Resulta imposible determinar con precisión, siquiera cercana, el número de mujeres víctimas de violencia física o verbal durante la Modernidad. Los episodios de menor entidad no pasarían nunca a una documentación analizable en la actualidad, y solo una parte de las de mayor peso serían dadas a conocer a terceros y, finalmente, puestas por escrito ante las autoridades, bien buscando una sentencia favorable en un proceso de divorcio, bien la defensa de la propia vida. Las fuentes sí señalan, por el contrario, un protagonismo porcentual entre ciertas categorías documentales que permite prever una extensión nada desdeñable al conjunto de la sociedad. Con frecuencia, la historiografía ha resaltado la importancia de las “cifras negras” -casos nunca descubiertos a terceros- en una realidad tan delicada como la de la violencia marital. Las fuentes disponibles para su discernimiento actual pasan por las de tipo judicial (especialmente, las eclesiásticas, entendiendo los tribunales diocesanos en los casos de divorcio), junto a otras menos trascendentes para este estudio como la literatura coetánea (moral o de ficción).

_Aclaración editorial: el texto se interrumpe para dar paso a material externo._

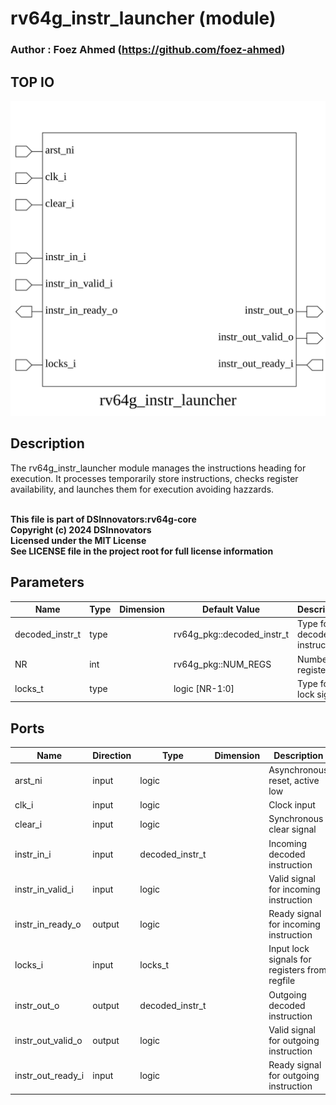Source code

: # rv64g_instr_launcher (module)

### Author : Foez Ahmed (https://github.com/foez-ahmed)

## TOP IO
<img src="./rv64g_instr_launcher_top.svg">

## Description

The rv64g_instr_launcher module manages the instructions heading for execution. It processes
temporarily store instructions, checks register availability, and launches them for execution
avoiding hazzards.

<br>**This file is part of DSInnovators:rv64g-core**
<br>**Copyright (c) 2024 DSInnovators**
<br>**Licensed under the MIT License**
<br>**See LICENSE file in the project root for full license information**

## Parameters
|Name|Type|Dimension|Default Value|Description|
|-|-|-|-|-|
|decoded_instr_t|type||rv64g_pkg::decoded_instr_t|Type for decoded instructions|
|NR|int||rv64g_pkg::NUM_REGS|Number of registers|
|locks_t|type||logic [NR-1:0]|Type for lock signals|

## Ports
|Name|Direction|Type|Dimension|Description|
|-|-|-|-|-|
|arst_ni|input|logic||Asynchronous reset, active low|
|clk_i|input|logic||Clock input|
|clear_i|input|logic||Synchronous clear signal|
|instr_in_i|input|decoded_instr_t||Incoming decoded instruction|
|instr_in_valid_i|input|logic||Valid signal for incoming instruction|
|instr_in_ready_o|output|logic||Ready signal for incoming instruction|
|locks_i|input|locks_t||Input lock signals for registers from regfile|
|instr_out_o|output|decoded_instr_t||Outgoing decoded instruction|
|instr_out_valid_o|output|logic||Valid signal for outgoing instruction|
|instr_out_ready_i|input|logic||Ready signal for outgoing instruction|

Se describen en los procesos historias desiguales, desde las realmente crueles y degradantes, con graves palizas y humillaciones incluidas, hasta otras menos severas, quizás con algún encuentro subido de tono y palabras malsonantes. Porque, también en estos asuntos, la “calidad” de la víctima situaba en niveles distintos el umbral de lo aceptable, en la percepción social, legal y de la propia víctima. He aquí algunos ejemplos. La joven portuense doña María Petronila Charril Vidarte sustentaba su demanda de divorcio (1704) en los muchos “disgustos” provocados por su esposo, el también joven don Antonio Reinoso; pero la exposición de motivos situaría el origen de las quimeras en los intentos de este por apartar casa y esposa de la suegra:

… comenzó el dicho don Antonio a faltarle a la amistad y cariño que debía, por razón de quererse separar de la dicha casa, sacando a mi parte de ella para que dejara la correspondencia que debía tener con la dicha su madre y parientes, no tratándolos sino sólo a los padres y parientes del susodicho (AGAS. Fondo Arzobispal. Sección Justicia. Legajo 14.190. Pleito de divorcio entre doña María Petronila Charril y Vidarte y don Antonio Reinoso, caballero de la orden de Santiago. El Puerto de Santa María, 1704).

Necesaria para armar jurídicamente la propuesta, la sevicia se imputará a un episodio, con amenazas y exhibición de arma blanca incluida, en el que prevalecerían las voces y el escándalo sobre supuestos ataques físicos. Estos se limitaron, al parecer, a un “empujón” a la esposa, mientras las amenazas cuchillo en mano se dirigían a la suegra y su servicio. Pese a lo endeble de las acusaciones, por cierto, el caso recibiría una sentencia favorable de divorcio, en claro contraste con otras historias, claramente más descarnadas, que terminarían con sentencia negativa o abandono judicial del caso. Así ocurriría con las aspiraciones de Nicolasa María Caro (Alcalá de Guadaira, 1757), víctima de malos tratos severos a manos de su marido, como los padecidos en una ocasión en que

… sobre las palabras injuriosas y denigrativas de su honor, con que la estaba maltratando, tomó una aguijada, instrumento con que se castigan los bueyes, y le dio con ella distintos palos, siendo tanta su sevicia que, sin embargo de los lamentos y lágrimas con que lo procuraba aplacar, diciéndole con humildad que por qué la castigaba, no contento con lo referido fue a herirla con la punta de hierro [que] dicha aguijada tiene, y lo hubiera ejecutado, a no haber estado pronta la persona que lo impidió arrojándose a él y sujetándole dicho instrumento (AGAS. Fondo Arzobispal. Sección Justicia. Legajo 13.848. Pleito de divorcio entre María Nicolasa Caro y Bartolomé Calzado. Alcalá de Guadaira, 1757).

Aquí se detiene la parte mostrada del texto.